Can you find the 40 British railway station names hidden in our puzzle?
Posted by ChrisB at 18:19, 31st January 2026
 
From the BBC

Can you spot the 40 railway stations from the cryptic clues in the picture above and get one over on Darragh Ennis from The Chase?

The brainteaser was dreamt up by Alzheimer's Research UK to encourage people to keep their minds active during free time or on their daily commute.

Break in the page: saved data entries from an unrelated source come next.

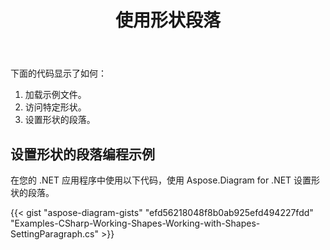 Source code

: ﻿---
title: 使用形状段落
type: docs
weight: 40
url: /zh/net/working-with-shapes-paragraph/
---
下面的代码显示了如何：

1. 加载示例文件。
1. 访问特定形状。
1. 设置形状的段落。
## **设置形状的段落编程示例**
在您的 .NET 应用程序中使用以下代码，使用 Aspose.Diagram for .NET 设置形状的段落。

{{< gist "aspose-diagram-gists" "efd56218048f8b0ab925efd494227fdd" "Examples-CSharp-Working-Shapes-Working-with-Shapes-SettingParagraph.cs" >}} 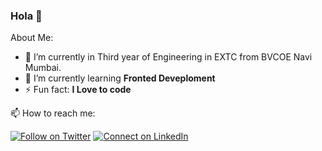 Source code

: ### Hola 👋

About Me:

- 🏫 I’m currently in Third year of Engineering in EXTC from BVCOE Navi Mumbai.
- 🌱 I’m currently learning **Fronted Deveploment**
- ⚡ Fun fact: **I Love to code**

📫 How to reach me:

[![Follow on Twitter](https://img.shields.io/badge/--twitter?label=Twitter&logo=Twitter&style=social)](https://twitter.com/Zuber763) [![Connect on LinkedIn](https://img.shields.io/badge/--linkedin?label=LinkedIn&logo=LinkedIn&style=social)](https://www.linkedin.com/in/zuber-u-a37673183)


<!--
**Zuber8040/Zuber8040** is a ✨ _special_ ✨ repository because its `README.md` (this file) appears on your GitHub profile.

Here are some ideas to get you started:

- 🔭 I’m currently working on ...
- 🌱 I’m currently learning fro
- 👯 I’m looking to collaborate on ...
- 🤔 I’m looking for help with ...
- 💬 Ask me about ...
- 📫 How to reach me: ...
- 😄 Pronouns: ...
- ⚡ Fun fact: ...
-->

Quiz master Ennis, known on the TV show as "The Menace", saw his dad pass away in 2024 after spending his later years living with dementia.

The scientist, who studied and lives in Oxford, is hoping the puzzle can help people keep their brains "sharp" but admitted he had so far only found 32 of the 40 hidden stations from across England and Wales.

The campaign is being supported by Great Western Railway (GWR), which has been advertising it at stations including Oxford, Didcot, Newbury and Maidenhead.

Ennis said the brain was "something you have to exercise or else it gets lazy".

"If you don't use different parts of your brain for problem-solving and things like that, the synapses and the circuits don't get strengthened," he added.

He said his dad had experienced "a very gradual, slow decline".

"We started noticing quite a long time ago that his memory was going," Ennis said.

"You would sit in a room with my dad for years and sometimes you would have the same conversation 20 or 30 times.

"While that can be very frustrating, it's at least still a conversation, but for other people it's much more aggressive and they disappear completely."

Alzheimer's is the most common form of dementia, external - a condition often leading to memory loss and challenges with taking on independent tasks.

"Doing a crossword a day is not going to prevent you getting dementia if your genetics are that way or you have some other disease, but it changes the odds a little," Ennis added.

"So for something that's so small that can help keep you sharp in other ways, it's worth a try."

He said the use of technology for that purpose "isn't inherently bad".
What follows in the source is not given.